In mechanical transmission systems, radial sliding bearings are key components supporting rotating shafts. The rationality of their selection directly impacts the stability and lifespan of the equipment. Faced with diverse operating conditions, how can we make informed decisions to avoid overkill or overkill?

 

This article provides a systematic selection approach based on three aspects: structural type, operating parameter matching, and material properties.

 

1. Classifying by Structure to Match Installation and Maintenance Requirements

 

Sliding bearings are primarily classified into three categories:

 

Integral: Compact and low-cost, suitable for light loads, low speeds, and applications requiring less frequent assembly and disassembly, such as small motors and household appliances.

 

Split: Easy to install and maintain axial positioning, widely used in medium-to-large equipment, such as gearboxes and compressors, requiring regular maintenance.

 

Self-aligning: Equipped with an automatic self-aligning function, it compensates for shaft deflection or installation deviation.

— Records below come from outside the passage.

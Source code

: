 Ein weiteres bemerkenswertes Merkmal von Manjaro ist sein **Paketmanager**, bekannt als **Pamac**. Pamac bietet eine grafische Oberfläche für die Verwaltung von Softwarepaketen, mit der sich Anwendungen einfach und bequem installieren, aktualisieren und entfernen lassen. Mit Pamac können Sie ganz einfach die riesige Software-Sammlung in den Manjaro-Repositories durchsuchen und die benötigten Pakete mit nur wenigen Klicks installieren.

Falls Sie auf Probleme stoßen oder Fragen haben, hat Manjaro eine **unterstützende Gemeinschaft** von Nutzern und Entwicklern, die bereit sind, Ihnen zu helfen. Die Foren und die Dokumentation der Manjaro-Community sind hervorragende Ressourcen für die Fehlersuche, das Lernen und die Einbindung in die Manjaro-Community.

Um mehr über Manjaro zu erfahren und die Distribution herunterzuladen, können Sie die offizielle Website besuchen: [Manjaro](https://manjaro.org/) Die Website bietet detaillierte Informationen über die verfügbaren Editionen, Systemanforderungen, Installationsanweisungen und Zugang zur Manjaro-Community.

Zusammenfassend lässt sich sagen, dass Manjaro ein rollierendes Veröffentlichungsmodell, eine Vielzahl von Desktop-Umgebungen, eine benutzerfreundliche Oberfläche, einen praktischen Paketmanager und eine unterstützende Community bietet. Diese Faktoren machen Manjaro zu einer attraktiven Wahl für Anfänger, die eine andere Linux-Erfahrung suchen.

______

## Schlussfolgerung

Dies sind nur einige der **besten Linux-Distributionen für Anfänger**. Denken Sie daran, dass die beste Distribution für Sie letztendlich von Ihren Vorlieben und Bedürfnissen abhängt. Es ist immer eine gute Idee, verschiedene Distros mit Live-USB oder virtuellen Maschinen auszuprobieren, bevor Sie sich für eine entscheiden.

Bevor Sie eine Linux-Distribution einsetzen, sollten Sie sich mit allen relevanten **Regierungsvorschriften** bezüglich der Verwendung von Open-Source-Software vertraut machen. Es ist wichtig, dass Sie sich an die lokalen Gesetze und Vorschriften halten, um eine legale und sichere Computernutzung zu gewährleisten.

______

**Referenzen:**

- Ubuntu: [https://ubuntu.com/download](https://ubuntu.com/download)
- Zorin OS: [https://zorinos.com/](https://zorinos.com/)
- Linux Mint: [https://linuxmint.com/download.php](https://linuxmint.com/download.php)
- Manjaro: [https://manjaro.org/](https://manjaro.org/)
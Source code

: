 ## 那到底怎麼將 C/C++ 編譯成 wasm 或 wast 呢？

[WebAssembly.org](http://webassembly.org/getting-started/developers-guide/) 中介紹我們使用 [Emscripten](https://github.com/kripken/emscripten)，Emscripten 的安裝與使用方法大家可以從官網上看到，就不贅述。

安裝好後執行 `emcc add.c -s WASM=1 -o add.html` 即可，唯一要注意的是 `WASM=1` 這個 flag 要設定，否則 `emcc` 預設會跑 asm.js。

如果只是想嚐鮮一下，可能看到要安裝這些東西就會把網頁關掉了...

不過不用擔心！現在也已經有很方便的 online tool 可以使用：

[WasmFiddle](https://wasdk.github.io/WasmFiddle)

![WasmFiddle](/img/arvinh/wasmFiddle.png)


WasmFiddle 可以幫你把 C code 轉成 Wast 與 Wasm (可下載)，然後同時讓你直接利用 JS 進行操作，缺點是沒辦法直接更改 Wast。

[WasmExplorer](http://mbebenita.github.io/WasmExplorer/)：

It is suitable for long shafts or easily deformed structures and is commonly found in heavy machinery and marine propulsion systems.

 

2. Use characteristic curves to quickly identify bearing types

 

In engineering practice, a bearing selection characteristic curve is often used for preliminary screening. This chart uses journal speed as the horizontal axis and load per unit projected area as the vertical axis to divide the applicable ranges of different bearings. For example, for low speed and heavy load, liquid-lubricated bearings are preferred; for medium speed and medium load, split bearings with partial fluid lubrication are a common choice; for high speed and light load, self-lubricating or plastic bearings can be used to reduce friction and temperature rise. By consulting a table (such as the selection charts in industry standards), designers can quickly eliminate unsuitable types, improving selection efficiency.

 

3. Material performance comparison determines operational reliability

 

Different bearing materials are suitable for different operating environments: Powder metallurgy bearings: They are self-lubricating and suitable for oil-free or low-oil environments, but they have weak impact resistance and are mostly used in light-load, intermittent equipment. Plastic bearings (such as POM and PTFE-based bearings): They are corrosion-resistant, low-noise, and require no lubrication, but have poor thermal stability and are suitable for humid, clean environments, or food processing. Babbitt-lined bearings: They offer strong load capacity and excellent compliance, making them the preferred choice for heavy-load, low-speed equipment. However, they are more expensive and require a lubrication system.

 

Sliding bearing selection isn't determined by a single parameter; it's a comprehensive trade-off between structural type, operating conditions, and material properties. Designers are advised to use selection charts to conduct preliminary screening based on specific speeds, loads, space constraints, and maintenance cycles. Then, they should compare material properties to ultimately determine the optimal solution. For beginners, mastering this systematic process can significantly improve design efficiency and reliability.